The Sin of Losing

Soccer elevates its divinities and exposes them to the vengeance of believers. With the ball on his foot and the national colors on his chest, the player who embodies the nation marches off to win glory on far-off battlefields. If he returns in defeat, the warrior becomes a fallen angel. At Ezeiza airport in 1958, people threw coins at Argentina’s players returning from a poor performance at the World Cup in Sweden. At the ’82 Cup, Caszely missed a penalty kick and in Chile they made his life impossible. Ten years later, several Ethiopian players asked the United Nations for asylum after losing 6–1 to Egypt.

We are because we win. If we lose, we no longer exist. Without question, the national uniform has become the clearest symbol of collective identity, not only in poor or small countries whose place on the map depends on soccer. When England lost out in the qualifiers for the 1994 World Cup, the front page of London’s Daily Mirror featured a headline in a type size fit for a catastrophe: “THE END OF THE WORLD.”

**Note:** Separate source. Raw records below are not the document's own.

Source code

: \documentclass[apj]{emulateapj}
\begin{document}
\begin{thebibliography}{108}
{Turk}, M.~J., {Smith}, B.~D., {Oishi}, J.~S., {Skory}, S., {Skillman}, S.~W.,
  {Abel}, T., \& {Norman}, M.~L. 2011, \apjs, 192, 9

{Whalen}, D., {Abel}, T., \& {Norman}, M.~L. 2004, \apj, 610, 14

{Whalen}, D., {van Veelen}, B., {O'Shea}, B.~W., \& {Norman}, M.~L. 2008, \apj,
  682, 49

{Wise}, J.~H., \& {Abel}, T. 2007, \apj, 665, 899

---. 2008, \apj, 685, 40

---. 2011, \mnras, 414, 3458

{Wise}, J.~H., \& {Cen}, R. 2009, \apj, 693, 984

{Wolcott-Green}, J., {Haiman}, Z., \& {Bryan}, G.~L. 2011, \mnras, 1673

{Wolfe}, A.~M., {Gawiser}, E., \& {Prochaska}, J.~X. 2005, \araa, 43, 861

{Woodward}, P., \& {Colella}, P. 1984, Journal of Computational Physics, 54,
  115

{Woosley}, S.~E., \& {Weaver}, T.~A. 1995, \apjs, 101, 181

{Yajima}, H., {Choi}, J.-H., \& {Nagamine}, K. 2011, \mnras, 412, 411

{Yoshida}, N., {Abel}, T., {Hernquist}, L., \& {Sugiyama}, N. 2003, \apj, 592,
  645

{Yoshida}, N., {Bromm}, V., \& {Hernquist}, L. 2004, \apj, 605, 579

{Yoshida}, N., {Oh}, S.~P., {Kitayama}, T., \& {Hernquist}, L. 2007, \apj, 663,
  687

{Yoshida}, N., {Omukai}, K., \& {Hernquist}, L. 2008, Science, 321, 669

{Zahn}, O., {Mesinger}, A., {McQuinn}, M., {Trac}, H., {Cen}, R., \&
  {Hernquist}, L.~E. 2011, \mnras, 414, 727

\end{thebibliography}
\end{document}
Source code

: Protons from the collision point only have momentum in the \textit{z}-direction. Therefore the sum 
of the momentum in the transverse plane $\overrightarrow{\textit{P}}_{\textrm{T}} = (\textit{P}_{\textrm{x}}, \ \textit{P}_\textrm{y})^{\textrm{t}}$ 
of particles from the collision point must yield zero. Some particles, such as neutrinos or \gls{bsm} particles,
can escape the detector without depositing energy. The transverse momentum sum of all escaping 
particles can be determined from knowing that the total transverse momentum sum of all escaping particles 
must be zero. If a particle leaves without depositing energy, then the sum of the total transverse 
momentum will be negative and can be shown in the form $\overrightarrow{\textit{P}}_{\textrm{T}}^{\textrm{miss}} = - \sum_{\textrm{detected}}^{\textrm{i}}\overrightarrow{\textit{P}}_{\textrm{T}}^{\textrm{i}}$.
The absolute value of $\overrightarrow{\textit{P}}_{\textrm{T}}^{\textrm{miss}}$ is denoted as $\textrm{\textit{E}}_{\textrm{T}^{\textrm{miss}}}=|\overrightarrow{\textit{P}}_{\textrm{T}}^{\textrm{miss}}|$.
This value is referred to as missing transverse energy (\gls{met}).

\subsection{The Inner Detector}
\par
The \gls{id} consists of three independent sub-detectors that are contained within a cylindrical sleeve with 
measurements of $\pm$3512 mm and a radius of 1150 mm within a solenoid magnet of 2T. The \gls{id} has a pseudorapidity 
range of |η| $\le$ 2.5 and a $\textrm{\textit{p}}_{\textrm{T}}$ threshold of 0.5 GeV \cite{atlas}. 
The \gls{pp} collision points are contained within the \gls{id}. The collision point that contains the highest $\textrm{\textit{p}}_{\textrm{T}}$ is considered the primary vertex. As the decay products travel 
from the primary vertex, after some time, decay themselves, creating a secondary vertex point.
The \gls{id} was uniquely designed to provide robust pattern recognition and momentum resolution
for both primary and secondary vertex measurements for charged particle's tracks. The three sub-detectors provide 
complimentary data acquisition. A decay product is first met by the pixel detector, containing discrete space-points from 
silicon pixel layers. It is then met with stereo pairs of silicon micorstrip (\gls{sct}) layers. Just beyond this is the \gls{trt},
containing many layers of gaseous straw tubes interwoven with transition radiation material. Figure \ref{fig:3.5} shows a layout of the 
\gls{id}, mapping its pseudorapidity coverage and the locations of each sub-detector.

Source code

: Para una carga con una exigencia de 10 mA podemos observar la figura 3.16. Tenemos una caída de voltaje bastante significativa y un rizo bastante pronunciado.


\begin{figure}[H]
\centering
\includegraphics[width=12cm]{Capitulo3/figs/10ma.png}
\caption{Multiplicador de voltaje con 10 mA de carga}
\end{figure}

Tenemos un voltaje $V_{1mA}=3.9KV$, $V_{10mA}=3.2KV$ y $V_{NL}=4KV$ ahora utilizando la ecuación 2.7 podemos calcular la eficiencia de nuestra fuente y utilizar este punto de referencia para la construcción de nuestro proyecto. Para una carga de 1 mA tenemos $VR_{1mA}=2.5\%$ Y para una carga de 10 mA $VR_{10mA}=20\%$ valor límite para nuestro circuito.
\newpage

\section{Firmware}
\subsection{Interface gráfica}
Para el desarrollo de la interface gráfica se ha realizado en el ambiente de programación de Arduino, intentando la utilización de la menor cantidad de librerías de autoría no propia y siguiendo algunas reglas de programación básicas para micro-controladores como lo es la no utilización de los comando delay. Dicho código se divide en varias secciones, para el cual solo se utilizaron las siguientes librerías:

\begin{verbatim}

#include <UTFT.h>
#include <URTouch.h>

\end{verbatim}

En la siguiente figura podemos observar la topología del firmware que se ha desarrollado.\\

In soccer, as in everything else, losing is not allowed. In these end of century days, failure is the only sin that cannot be redeemed. During the ’94 Cup a handful of fanatics burned down the home of Joseph Bell, the defeated Cameroon goalkeeper, and shortly after Colombian player Andrés Escobar was gunned down in Medellín. Escobar had had the bad luck of scoring an own goal, an unforgivable act of treason.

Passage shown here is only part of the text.